There are days (ok, weeks and months) that I get stuck in my own head. I feel like I'm running around inside my brain trying to put a million pieces together without true success. I'm told it's a Mom thing, a woman thing, a lack of focus. You get the idea.


I go to sleep with undone tasks swirling in my head mixed in with random ideas and hollow promises to do better tomorrow. The next morning, the list is still waiting and I have no desire to really tackle it, which later turns into guilt for not being a better human.


I'll finally get fed up enough with the internal clutter and chatter. I'll put myself on a strict schedule, diet, or fitness thing.

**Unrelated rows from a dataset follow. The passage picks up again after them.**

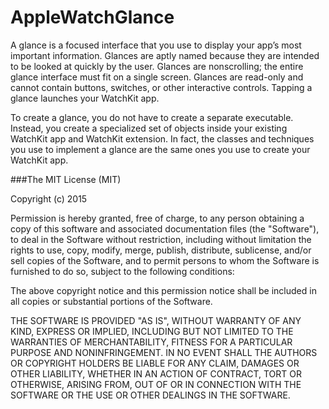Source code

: # AppleWatchGlance
A glance is a focused interface that you use to display your app’s most important information. Glances are aptly named because they are intended to be looked at quickly by the user. Glances are nonscrolling; the entire glance interface must fit on a single screen. Glances are read-only and cannot contain buttons, switches, or other interactive controls. Tapping a glance launches your WatchKit app.

To create a glance, you do not have to create a separate executable. Instead, you create a specialized set of objects inside your existing WatchKit app and WatchKit extension. In fact, the classes and techniques you use to implement a glance are the same ones you use to create your WatchKit app.

###The MIT License (MIT)

Copyright (c) 2015 <Kamal Hunzai>

Permission is hereby granted, free of charge, to any person obtaining a copy
of this software and associated documentation files (the "Software"), to deal
in the Software without restriction, including without limitation the rights
to use, copy, modify, merge, publish, distribute, sublicense, and/or sell
copies of the Software, and to permit persons to whom the Software is
furnished to do so, subject to the following conditions:

The above copyright notice and this permission notice shall be included in
all copies or substantial portions of the Software.

THE SOFTWARE IS PROVIDED "AS IS", WITHOUT WARRANTY OF ANY KIND, EXPRESS OR
IMPLIED, INCLUDING BUT NOT LIMITED TO THE WARRANTIES OF MERCHANTABILITY,
FITNESS FOR A PARTICULAR PURPOSE AND NONINFRINGEMENT. IN NO EVENT SHALL THE
AUTHORS OR COPYRIGHT HOLDERS BE LIABLE FOR ANY CLAIM, DAMAGES OR OTHER
LIABILITY, WHETHER IN AN ACTION OF CONTRACT, TORT OR OTHERWISE, ARISING FROM,
OUT OF OR IN CONNECTION WITH THE SOFTWARE OR THE USE OR OTHER DEALINGS IN
THE SOFTWARE.
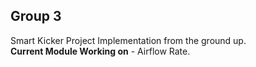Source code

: ## Group 3

Smart Kicker Project Implementation from the ground up. <br />
<b>Current Module Working on</b>
    - Airflow Rate.
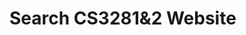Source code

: <link rel="stylesheet" href="{{baseUrl}}/css/main.css">

<include src="../common/header.md" />

<div class="website-content">

# Search CS3281&2 Website

<span>
<script>
  (function() {
    var cx = '017149846925720025545:m-vfpgognfc';
    var gcse = document.createElement('script');
    gcse.type = 'text/javascript';
    gcse.async = true;
    gcse.src = 'https://cse.google.com/cse.js?cx=' + cx;
    var s = document.getElementsByTagName('script')[0];
    s.parentNode.insertBefore(gcse, s);
  })();
</script>
<gcse:search></gcse:search>
</span>

</div>
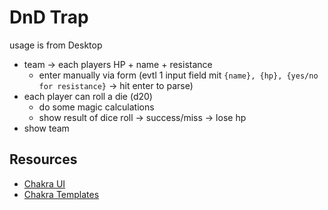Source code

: # DnD Trap

usage is from Desktop

- team -> each players HP + name + resistance
  - enter manually via form (evtl 1 input field mit `{name}, {hp}, {yes/no for resistance}` -> hit enter to parse)
- each player can roll a die (d20)
  - do some magic calculations
  - show result of dice roll -> success/miss -> lose hp
- show team

## Resources

- [Chakra UI](https://chakra-ui.com/getting-started)
- [Chakra Templates](https://chakra-templates.dev/page-sections/hero)
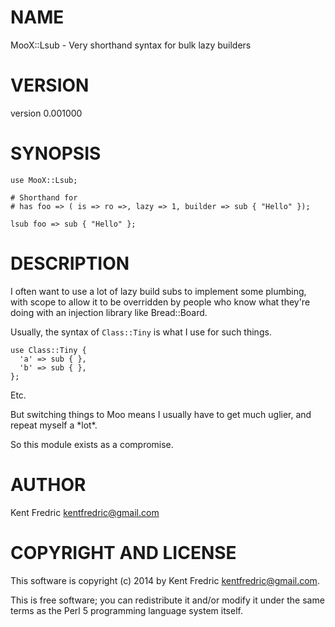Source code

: # NAME

MooX::Lsub - Very shorthand syntax for bulk lazy builders

# VERSION

version 0.001000

# SYNOPSIS

    use MooX::Lsub;

    # Shorthand for
    # has foo => ( is => ro =>, lazy => 1, builder => sub { "Hello" });

    lsub foo => sub { "Hello" };

# DESCRIPTION

I often want to use a lot of lazy build subs to implement some plumbing, with scope to allow
it to be overridden by people who know what they're doing with an injection library like Bread::Board.

Usually, the syntax of `Class::Tiny` is what I use for such things.

    use Class::Tiny {
      'a' => sub { },
      'b' => sub { },
    };

Etc.

But switching things to Moo means I usually have to get much uglier, and repeat myself a \*lot\*.

So this module exists as a compromise.

# AUTHOR

Kent Fredric <kentfredric@gmail.com>

# COPYRIGHT AND LICENSE

This software is copyright (c) 2014 by Kent Fredric <kentfredric@gmail.com>.

This is free software; you can redistribute it and/or modify it under
the same terms as the Perl 5 programming language system itself.
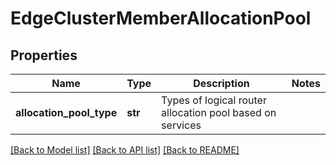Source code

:# EdgeClusterMemberAllocationPool

## Properties
Name | Type | Description | Notes
------------ | ------------- | ------------- | -------------
**allocation_pool_type** | **str** | Types of logical router allocation pool based on services | 

[[Back to Model list]](../README.md#documentation-for-models) [[Back to API list]](../README.md#documentation-for-api-endpoints) [[Back to README]](../README.md)


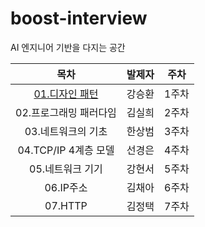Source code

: # boost-interview
AI 엔지니어 기반을 다지는 공간  

|목차|발제자|주차|
|:--:|:--:|:--:|
|[01.디자인 패턴](./1장/1.1%20디자인패턴.md)|강승환|1주차|
|02.프로그래밍 패러다임|김실희|2주차|
|03.네트워크의 기초|한상범|3주차|
|04.TCP/IP 4계층 모델|선경은|4주차|
|05.네트워크 기기|강현서|5주차|
|06.IP주소|김채아|6주차|
|07.HTTP|김정택|7주차|

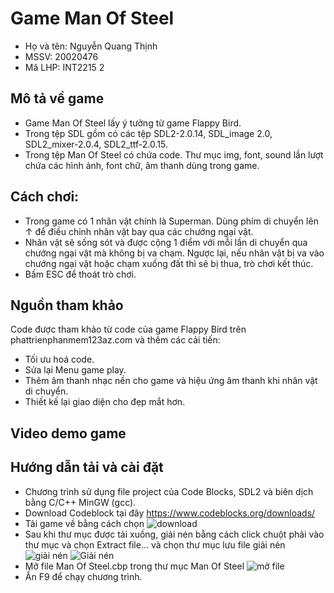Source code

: # Game Man Of Steel
- Họ và tên: Nguyễn Quang Thịnh
- MSSV: 20020476
- Mã LHP: INT2215 2
## Mô tả về game
- Game Man Of Steel lấy ý tưởng từ game Flappy Bird.
- Trong tệp SDL gồm có các tệp SDL2-2.0.14, SDL_image 2.0, SDL2_mixer-2.0.4, SDL2_ttf-2.0.15.
- Trong tệp Man Of Steel có chứa code. Thư mục img, font, sound lần lượt chứa các hình ảnh, font chữ, âm thanh dùng trong game.
## Cách chơi:
   - Trong game có 1 nhân vật chính là Superman. Dùng phím di chuyển lên ↑ để điều chỉnh nhân vật bay qua các chướng ngại vật.
   - Nhân vật sẽ sống sót và được cộng 1 điểm với mỗi lần di chuyển qua chướng ngại vật mà không bị va chạm. Ngược lại, nếu nhân vật bị va vào chướng ngại vật hoặc chạm xuống đất thì sẽ bị thua, trò chơi kết thúc.
   - Bấm ESC để thoát trò chơi.
## Nguồn tham khảo 
Code được tham khảo từ code của game Flappy Bird trên phattrienphanmem123az.com và thêm các cải tiến:
  - Tối ưu hoá code.
  - Sửa lại Menu game play.
  - Thêm âm thanh nhạc nền cho game và hiệu ứng âm thanh khi nhân vật di chuyển.
  - Thiết kế lại giao diện cho đẹp mắt hơn.
## Video demo game

## Hướng dẫn tải và cài đặt
  - Chương trình sử dụng file project của Code Blocks, SDL2 và biên dịch bằng C/C++ MinGW (gcc).
  - Download Codeblock tại đây https://www.codeblocks.org/downloads/
  - Tải game về bằng cách chọn
  ![download](https://lh3.googleusercontent.com/UdTilbszmdST8qHSPZG-iooddemFTynm3XKpSSVHraKnpnJnn8CMkJAeLK25Yg-Bb9WQYKmdDAlpNsaxZ_wQrEMN-PwCbnbV9OJQi-cofVE7rhYPTW7r_NIql5apx-6r0eyCjLoI8Spm2a77spBiq00W3DZUM4hU1Yci_LAPv5W985j6oiM0CYKe3bAD2tTS2E-CAmVlwqpjT2Fly7wf4TlUoLgXIuE8eR_hXc6TjtMggvSb_CAMhDjh_x5Lh_toFVR-N-qr_ntbrxKFFvuBMBxHOp7edHOprjTrkpBi7v3KInmod9XXBZp1RakfwvlhfO4_fiA8snoRMDRTv0V76m2B0b2dNJwiEAtAZSAOY6oDjrMPRZF00wgls2jEBnva8c9r5n4DKhZ5_WIDiBAE_QXBw8DfoRi0WIShP1Bc57ioYJEgBCm_kXJF-5y4RhFCheKNYBD-MU7-BKlc0ZrJqLvb2AM-gmtrGiBdJtie2ZiGLJgsGZRRTH7kUP6OxueB4fi6VVsU8edocIH_nbz2B5n0hsVC5Oajcle1gufnEkljNbEEjMjUyJALwuZ6GrcxWqf-S8Pz7HeN9PKd62uulzwFs75lpQgnBDaS2_lDdy7DuKhRtWNPUE0VRork7Cmt5sWPYaJeEijJ3CXHLSlITgtId8OmB-sewWZhmR59r2IIYS16UWZsghqU8CdndwHC12xa2EaChi_S6XNMXJP0GrE=w476-h388-no?authuser=0)
  - Sau khi thư mục được tải xuống, giải nén bằng cách click chuột phải vào thư mục và chọn Extract file... và chọn thư mục lưu file giải nén
  ![giải nén](https://lh3.googleusercontent.com/RxQSq0pFKzt_gORWtwVoQ3QGiypIR54_ejO9nQlyYDJRunm6Tf11Kdk5dKUxFS3HYmn5RmG-Bow4T7673L8A-nTHJp_t8gsCiG6eXT4pYwOHCAG5ali2Att-dqxkaUVQgVPYaapOxOxsCPJIxABJwOo_DqjJw4e-fb1VBKnmw-ux66rEklC5csWIXB8blmFqaP-E839UEgToDu-Q101TM-g3c6j83bXgykfCELMR0ZJB61YBrivMV1BepbRdKIFOc30exXpIXyAIkHD7_o3vCQ8DrKggBrwhSEZk_SlsTUPBe8XQNEsM1a-idSfh9NdAQgr5j1EoK0dF34dI3wlhEgOQU_XLTcWcAW0Orgxr45zxLywrOvDuQ0cWRFiFYoil1gv2U99zJWnwAwNDr2Zh3mMxk93aW4eaCnptgv0mlAyg5IL9Ua-nXWiZmWelOAFT6vxBShJ45ij9EfKhUvaBYAtpnMtiEy2uZiOh33CmXP-_EZ0kEifk38Tv9_VvbF8MFZbL8FWNKyXxFWiXAl7a8xvDngc-v2wGELMy3oiO43aX6lWeFX-pk_8oK0d-q_QJ_7SgOg1WVIZYI394RakB9zERKhf6yEekIgCBKZeAyB-NwarBPWexD3CgJ0b-iatoYe4aWoVEQ3dO5PsZGPjR9uE2S__qtxUVh5oF_CI6ARpxLyjALrIjjUr-nKwl3kKwutmhFhAX_TJXcUGaBZ760kg=w446-h650-no?authuser=0)
  ![Giải nén](https://lh3.googleusercontent.com/S4S7-mK13Ti-71hanphCVMrJ9XSqCXTFhj9SdkHQsrc6OqVOj_MxY97Crgs49yRaKg8fMGexoukGFym_cDIkIDw1HHuqAwaQw8Trm6bnFF8bfrrzu3F0AuFA4n_kgO69letamgN9q_6-3wryuONvmMhsebKVoGzPtbfhM67JsELwWXfhjo0pU0HwOKEtCJ7fhiK9bJ5uCVRoVYXbirGzV9uX051E5H0GxowrelyPuuE-6YmotklsGIW7jRanPM9ZRBjdYc6HQoyfJz2D8YEYTQw0tvUWJxex4izJAa-spMDZ4m7XArsERlzI6HPoSMQ6RPqPExweHMSdP52eEFu_jeHhZx6VtQliP2D9up_hLa-ER9yeqvgtSZHWHGvwV-WIUFKzcY-TPvbUH2vq1vf2HzypkxqHZ_1bNj_XQhRdZj7vsF9kwkNSyVu9gohU97FU-M83jfUSxq_YSuxz3RBBhRZEtY2COy5Bv641VazhprL0XwAXwrp2aM-LYN6FXU4IhhO7MbCrOOcO-ZJ64OhQikW6ojZ--TBDn5hSWfFt2XLUOt_YIbLcTc_mP-lCWbrOUNSo-O13KDzHgLbpDDnsr2jy2t_f9EjVAYHWGeuQ8GiMpGB6UFR5ObWdYZWA-eLyYfTrYo7QwQtlWqnRShrzYQWkvImRZw5UTgCbaYOpgHrNt2X_H7_NZcs1m7D7YmOv4-IWAohnB8kRyZ0-6cxpYog=w617-h566-no?authuser=0)
  - Mở file Man Of Steel.cbp trong thư mục Man Of Steel
  ![mở file](https://lh3.googleusercontent.com/kJjtHN3pMHVnD0iwFeugUWXhxcD4OWCFPnx4x7HUh1I2FdqJCcN3NUv0rF565tG6A-hdwTs19qjMi7LdOqbjPzwZNiFGpZn_r9-v2ZWMFBAn8RvAv_Glgc_MBHpLTcknlOsMipRMthJvqJ3vsQMulv7Mw65CcJiDDNtQHtkpGN40mHeM-oNxJOcl2r9LA-2Bc5G_Ex5snmrQ3LQcKS95wvFP-wCBOq89FxqzOjG6pALVEBTc5LPqNBhbbuzQPHbvyiO-g6OcgdyHp5bSGyhOjdqMrYuDSYHBQjRLlnVnYAj1c1MqEMqtZZo2GHtvLnjqle73uS0q5dUaIB6OJY4jVYOCH_clJ4Wu_rxMPLCdj2Pdave8gLHEFBeZ7AyN_xfUidUmNToSiZckpwJxld_RSQV2i2tlCrMAg_h9i0hvQJYPnHTKIMJH3akKErP6Dq6qN8E96Y_TRA85midiqQA1IY_vdiEfr_grGHN9y3pUkhL67koYXbU7bOLvz0lNey4wYjGXIOYjO3fgdhxINYmT4s42UHSlTb68oanbyaOxC0fqdcCDbrt4u80_pItr0cQgx1ZCH27h_OLUAU-3VVl82FwS0-CIU0zG2nSFgTw2Cg6FqUOTY-zsyxKKZSXizS84YzOplzNM9KUdUO7nvDRFjT9bS9QYBPZbUSoypBVRoHoavKvn95RvaExauPkwZQDdQVIjkP9XPefuQK4arQrP_ls=w1211-h743-no?authuser=0)
  - Ấn F9 để chạy chương trình.
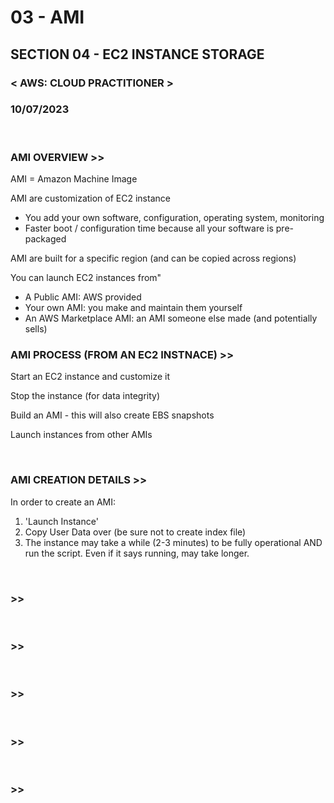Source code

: # 03 - AMI

## SECTION 04 - EC2 INSTANCE STORAGE<br>

### < AWS: CLOUD PRACTITIONER > <br>

### 10/07/2023 <br>

<br>

### AMI OVERVIEW >>

AMI = Amazon Machine Image

AMI are customization of EC2 instance

- You add your own software, configuration, operating system, monitoring
- Faster boot / configuration time because all your software is pre-packaged

AMI are built for a specific region (and can be copied across regions)

You can launch EC2 instances from"

- A Public AMI: AWS provided
- Your own AMI: you make and maintain them yourself
- An AWS Marketplace AMI: an AMI someone else made (and potentially sells)
  <br>

### AMI PROCESS (FROM AN EC2 INSTNACE) >>

Start an EC2 instance and customize it

Stop the instance (for data integrity)

Build an AMI - this will also create EBS snapshots

Launch instances from other AMIs

<br>

### AMI CREATION DETAILS >>

In order to create an AMI:

1. 'Launch Instance'
2. Copy User Data over (be sure not to create index file)
3. The instance may take a while (2-3 minutes) to be fully operational AND run the script. Even if it says running, may take longer.

<br>

### >>

<br>

### >>

<br>

### >>

<br>

### >>

<br>

### >>

<br>
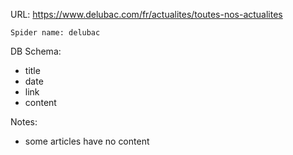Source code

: URL: https://www.delubac.com/fr/actualites/toutes-nos-actualites

    Spider name: delubac

DB Schema:
- title
- date
- link
- content

Notes:
- some articles have no content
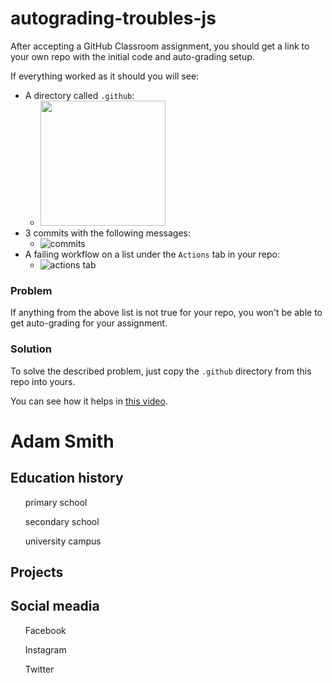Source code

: # autograding-troubles-js

After accepting a GitHub Classroom assignment, you should get a link to your own repo with the initial code and auto-grading setup.

If everything worked as it should you will see:
- A directory called `.github`:
    - <img src="./github_dir.png" width="200">
- 3 commits with the  following messages:
    - ![commits](./autograding_commits.png)
- A failing workflow on a list under the `Actions` tab in your repo:
     - ![actions tab](./actions.png)


### Problem

If anything from the above list is not true for your repo, you won't be able to get auto-grading for your assignment.


### Solution

To solve the described problem, just copy the `.github` directory from this repo into yours. 

You can see how it helps in [this video](https://www.loom.com/share/386623480f0a4d87959513b81bbbb5a7).
<!DOCTYPE html>

<html lang="en">
  <head>
    <meta charset="UTF-8">
    <meta name="viewport" content="width=device-width, initial-scale=1.0">
    <meta http-equiv="X-UA-Compatible" content="ie=edge">
    <link rel="stylesheet" href="style.css"><a href="styles.css" rel="stylesheet"></a>
    <title>Challenge</title>
  </head>
  
  <body>
    <h1>Adam Smith</h1>
    <p id="bio"><Lorem Ipsum="https://loremipsum.io/"><a url="https://www.linkedin.com"></p>
    <h2>Education history</h2>
    <div id="Education">
      <ol>primary school</ol>
      <ol>secondary school</ol>
      <ol>university campus</ol>
    </div>
    <h2>Projects</h2>
    <div id="Projects"></div>
    <h2>Social meadia</h2>
    <div id="Social">
      <ul><a url="https://www.facebook.com">Facebook</a></ul>
      <ul><a url="https://www.instagram.com">Instagram</a></ul>
      <ul><a url="https://twitter.com">Twitter</a></ul>
    </div>

  </body>
</html>
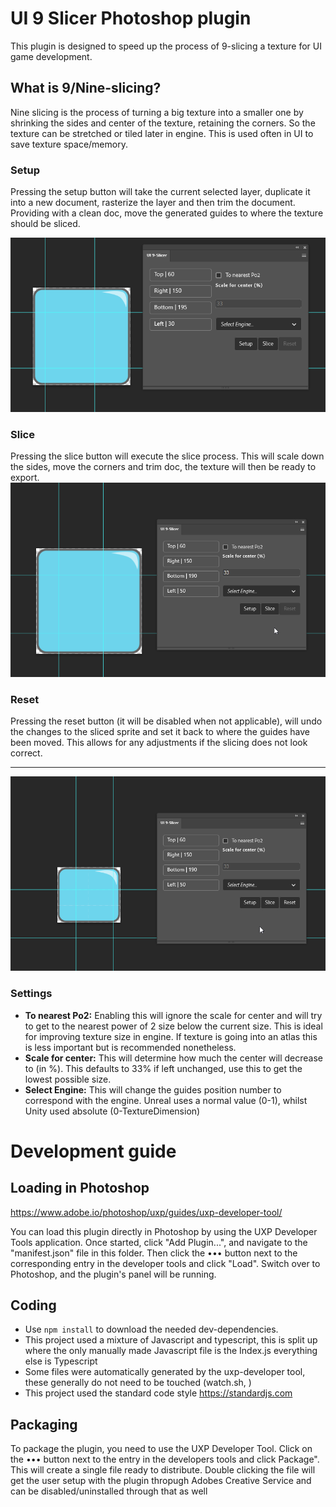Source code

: # UI 9 Slicer Photoshop plugin

This plugin is designed to speed up the process of 9-slicing a texture for UI game development. 

## What is 9/Nine-slicing?

Nine slicing is the process of turning a big texture into a smaller one by shrinking the sides and center of the texture, retaining the corners.
So the texture can be stretched or tiled later in engine. This is used often in UI to save texture space/memory.

### Setup

Pressing the setup button will take the current selected layer, duplicate it into a new document, rasterize the layer and then trim the document.
Providing with a clean doc, move the generated guides to where the texture should be sliced. 

![img.png](imgs/img.png)

### Slice 
Pressing the slice button will execute the slice process. This will scale down the sides, move the corners and trim doc, the texture will then be ready to export.
![img.png](imgs/9SliceExecute.gif)

### Reset
Pressing the reset button (it will be disabled when not applicable), will undo the changes to the sliced sprite and set it back to where the guides have been moved.
This allows for any adjustments if the slicing does not look correct.

---
![img.png](imgs/9SliceReset.gif)

### Settings


- **To nearest Po2:** Enabling this will ignore the scale for center and will try to get to the nearest power of 2 size below the current size. This is ideal for improving texture size in engine. If texture is going into an atlas this is less important but is recommended nonetheless.
- **Scale for center:** This will determine how much the center will decrease to (in %). This defaults to 33% if left unchanged, use this to get the lowest possible size.
- **Select Engine:** This will change the guides position number to correspond with the engine. Unreal uses a normal value (0-1), whilst Unity used absolute (0-TextureDimension)


# Development guide
## Loading in Photoshop
https://www.adobe.io/photoshop/uxp/guides/uxp-developer-tool/

You can load this plugin directly in Photoshop by using the UXP Developer Tools application. Once started, click "Add Plugin...", and navigate to the "manifest.json" file in this folder. Then click the ••• button next to the corresponding entry in the developer tools and click "Load". Switch over to Photoshop, and the plugin's panel will be running.

## Coding
- Use `npm install` to download the needed dev-dependencies. 
- This project used a mixture of Javascript and typescript, this is split up where the only manually made Javascript file is the Index.js everything else is Typescript
- Some files were automatically generated by the uxp-developer tool, these generally do not need to be touched (watch.sh, )
- This project used the standard code style https://standardjs.com

## Packaging
To package the plugin, you need to use the UXP Developer Tool. Click on the ••• button next to the entry in the developers tools and click Package". This will create a single file ready to distribute. Double clicking the file will get the user setup with the plugin thropugh Adobes Creative Service and can be disabled/uninstalled through that as well
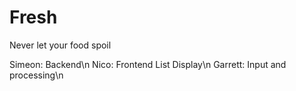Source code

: # Fresh
Never let your food spoil

Simeon: Backend\n
Nico: Frontend List Display\n
Garrett: Input and processing\n
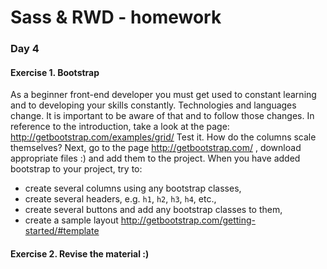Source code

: # Sass & RWD - homework

### Day 4

#### Exercise 1. Bootstrap

As a beginner front-end developer you must get used to constant learning and to developing your skills constantly. Technologies and languages change. It is important to be aware of that and to follow those changes.
In reference to the introduction, take a look at the page: http://getbootstrap.com/examples/grid/
Test it. How do the columns scale themselves?
Next, go to the page http://getbootstrap.com/ , download appropriate files :) and add them to the project.
When you have added bootstrap to your project, try to:
* create several columns using any bootstrap classes,
* create several headers, e.g. `h1`, `h2`, `h3`, `h4`, etc.,
* create several buttons and add any bootstrap classes to them,
* create a sample layout http://getbootstrap.com/getting-started/#template

#### Exercise 2. Revise the material :)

For a while, I'll do well (my record is three months!) and then it all collapses like the house of cards it is and the cycle starts over.


Take my latest round of weight loss. I went for it and lost 20 pound and was so proud of myself. Then I decided that I got this and could go off my plan. You can guess how that worked out.


Then I jumped in with both feet into my own company.... in 2020. Not exactly the greatest year to start a business, but I'm still here.


I have a picture in my head of the person I want to be. She's healthy, happy, and enjoys her life. She certainly doesn't look at donuts and chicken strips with longing and has stamina to keep up with her kids. Her business is doing well because she is rocking it like the confident boss lady she is.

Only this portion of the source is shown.